Rendered images with source text:
◇ ◇ ◇ ◇

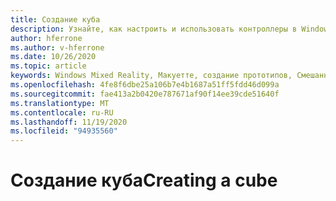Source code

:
 ```yaml
---
title: Создание куба
description: Узнайте, как настроить и использовать контроллеры в Windows Mixed Reality.
author: hferrone
ms.author: v-hferrone
ms.date: 10/26/2020
ms.topic: article
keywords: Windows Mixed Reality, Макуетте, создание прототипов, Смешанная реальность, виртуальная реальность, VR, MR, обратная связь, центр обратной связи, ошибки
ms.openlocfilehash: 4fe8f6dbe25a106b7e4b1687a51ff5fdd46d099a
ms.sourcegitcommit: fae413a2b0420e787671af90f14ee39cde51640f
ms.translationtype: MT
ms.contentlocale: ru-RU
ms.lasthandoff: 11/19/2020
ms.locfileid: "94935560"
---
```

# <a name="creating-a-cube"></a><span data-ttu-id="52416-104">Создание куба</span><span class="sxs-lookup"><span data-stu-id="52416-104">Creating a cube</span></span>

<!-- TODO(Harrison/Stefan): Can we get a short set of instructions and screenshots to take a new user through setup and a more fleshed out usage example? 
                            - For example, a start to finish process for creating, debugging, and sharing results of an onscreen cube.
-->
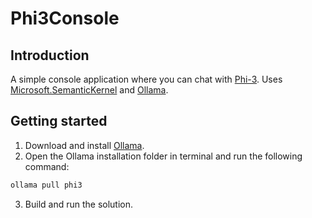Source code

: # Phi3Console

## Introduction

A simple console application where you can chat with [Phi-3](https://azure.microsoft.com/en-us/blog/introducing-phi-3-redefining-whats-possible-with-slms/).
Uses [Microsoft.SemanticKernel](https://learn.microsoft.com/en-us/semantic-kernel/overview/?tabs=Csharp) and [Ollama](https://ollama.com/).

## Getting started

1. Download and install [Ollama](https://ollama.com/download/windows). 
2. Open the Ollama installation folder in terminal and run the following command: 
```sh
ollama pull phi3
```
3. Build and run the solution.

◇ ◇ ◇ ◇

* WORK REQUEST:
Return the data above unchanged. Pictures are not part of the copy.

* TASK OUTPUT:
Source code

:
 ```yaml
---
title: Создание куба
description: Узнайте, как настроить и использовать контроллеры в Windows Mixed Reality.
author: hferrone
ms.author: v-hferrone
ms.date: 10/26/2020
ms.topic: article
keywords: Windows Mixed Reality, Макуетте, создание прототипов, Смешанная реальность, виртуальная реальность, VR, MR, обратная связь, центр обратной связи, ошибки
ms.openlocfilehash: 4fe8f6dbe25a106b7e4b1687a51ff5fdd46d099a
ms.sourcegitcommit: fae413a2b0420e787671af90f14ee39cde51640f
ms.translationtype: MT
ms.contentlocale: ru-RU
ms.lasthandoff: 11/19/2020
ms.locfileid: "94935560"
---
```

# <a name="creating-a-cube"></a><span data-ttu-id="52416-104">Создание куба</span><span class="sxs-lookup"><span data-stu-id="52416-104">Creating a cube</span></span>

<!-- TODO(Harrison/Stefan): Can we get a short set of instructions and screenshots to take a new user through setup and a more fleshed out usage example? 
                            - For example, a start to finish process for creating, debugging, and sharing results of an onscreen cube.
-->
Source code

: # Phi3Console

## Introduction

A simple console application where you can chat with [Phi-3](https://azure.microsoft.com/en-us/blog/introducing-phi-3-redefining-whats-possible-with-slms/).
Uses [Microsoft.SemanticKernel](https://learn.microsoft.com/en-us/semantic-kernel/overview/?tabs=Csharp) and [Ollama](https://ollama.com/).

## Getting started

1. Download and install [Ollama](https://ollama.com/download/windows). 
2. Open the Ollama installation folder in terminal and run the following command: 
```sh
ollama pull phi3
```
3. Build and run the solution.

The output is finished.